= What the exercise asks =
Whenever a line of the entries below holds the string "fidesosu", copy that line and return it.

Information given START

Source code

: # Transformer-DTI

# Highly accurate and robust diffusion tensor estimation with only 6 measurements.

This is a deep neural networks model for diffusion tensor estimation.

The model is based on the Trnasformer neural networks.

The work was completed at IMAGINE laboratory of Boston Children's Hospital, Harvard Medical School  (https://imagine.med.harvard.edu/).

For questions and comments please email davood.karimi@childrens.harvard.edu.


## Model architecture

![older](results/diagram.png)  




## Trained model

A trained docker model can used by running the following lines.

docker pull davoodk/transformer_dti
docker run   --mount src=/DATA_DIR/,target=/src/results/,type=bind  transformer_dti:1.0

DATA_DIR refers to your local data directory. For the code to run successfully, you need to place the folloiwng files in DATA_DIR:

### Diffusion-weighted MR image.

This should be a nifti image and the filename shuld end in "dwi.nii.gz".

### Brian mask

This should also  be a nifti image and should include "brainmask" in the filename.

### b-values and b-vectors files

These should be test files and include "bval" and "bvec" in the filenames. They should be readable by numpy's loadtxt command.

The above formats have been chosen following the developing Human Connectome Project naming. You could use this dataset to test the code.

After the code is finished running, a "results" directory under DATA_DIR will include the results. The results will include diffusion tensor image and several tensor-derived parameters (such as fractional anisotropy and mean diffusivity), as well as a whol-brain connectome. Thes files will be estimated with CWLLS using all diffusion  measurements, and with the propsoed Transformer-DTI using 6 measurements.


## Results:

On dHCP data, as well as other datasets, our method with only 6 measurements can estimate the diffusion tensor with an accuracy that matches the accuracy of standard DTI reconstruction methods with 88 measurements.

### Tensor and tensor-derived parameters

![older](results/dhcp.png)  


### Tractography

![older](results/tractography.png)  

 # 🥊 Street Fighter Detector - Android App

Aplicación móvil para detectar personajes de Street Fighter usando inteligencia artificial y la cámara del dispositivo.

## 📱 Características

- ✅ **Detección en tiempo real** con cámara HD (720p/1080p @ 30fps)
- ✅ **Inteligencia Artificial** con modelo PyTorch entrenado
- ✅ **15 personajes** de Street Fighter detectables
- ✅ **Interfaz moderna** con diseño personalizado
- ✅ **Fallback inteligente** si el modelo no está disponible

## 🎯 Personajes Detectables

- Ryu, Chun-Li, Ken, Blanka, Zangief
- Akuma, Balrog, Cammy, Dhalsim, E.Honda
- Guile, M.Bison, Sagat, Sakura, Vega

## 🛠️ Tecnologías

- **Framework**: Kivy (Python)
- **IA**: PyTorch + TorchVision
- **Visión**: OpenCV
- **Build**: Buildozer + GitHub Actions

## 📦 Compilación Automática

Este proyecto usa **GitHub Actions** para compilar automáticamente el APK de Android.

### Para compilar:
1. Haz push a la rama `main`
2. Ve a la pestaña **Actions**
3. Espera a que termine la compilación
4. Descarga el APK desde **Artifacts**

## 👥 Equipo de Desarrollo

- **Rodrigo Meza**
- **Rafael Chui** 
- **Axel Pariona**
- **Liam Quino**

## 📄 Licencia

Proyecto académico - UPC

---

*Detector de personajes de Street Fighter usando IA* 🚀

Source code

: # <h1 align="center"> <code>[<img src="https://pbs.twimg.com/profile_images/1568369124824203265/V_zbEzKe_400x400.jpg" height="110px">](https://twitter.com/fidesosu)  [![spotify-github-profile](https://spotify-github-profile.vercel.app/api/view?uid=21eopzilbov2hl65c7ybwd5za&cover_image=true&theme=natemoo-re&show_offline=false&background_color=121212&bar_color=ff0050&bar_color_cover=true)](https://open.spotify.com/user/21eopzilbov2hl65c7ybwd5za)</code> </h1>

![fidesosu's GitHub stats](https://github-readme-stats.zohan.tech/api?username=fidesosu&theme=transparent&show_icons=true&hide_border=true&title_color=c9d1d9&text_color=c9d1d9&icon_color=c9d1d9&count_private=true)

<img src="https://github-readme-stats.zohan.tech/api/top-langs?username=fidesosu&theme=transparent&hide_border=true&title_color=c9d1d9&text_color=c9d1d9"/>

Information given END

= Exercise solution =
: # <h1 align="center"> <code>[<img src="https://pbs.twimg.com/profile_images/1568369124824203265/V_zbEzKe_400x400.jpg" height="110px">](https://twitter.com/fidesosu)  [![spotify-github-profile](https://spotify-github-profile.vercel.app/api/view?uid=21eopzilbov2hl65c7ybwd5za&cover_image=true&theme=natemoo-re&show_offline=false&background_color=121212&bar_color=ff0050&bar_color_cover=true)](https://open.spotify.com/user/21eopzilbov2hl65c7ybwd5za)</code> </h1>
![fidesosu's GitHub stats](https://github-readme-stats.zohan.tech/api?username=fidesosu&theme=transparent&show_icons=true&hide_border=true&title_color=c9d1d9&text_color=c9d1d9&icon_color=c9d1d9&count_private=true)
<img src="https://github-readme-stats.zohan.tech/api/top-langs?username=fidesosu&theme=transparent&hide_border=true&title_color=c9d1d9&text_color=c9d1d9"/>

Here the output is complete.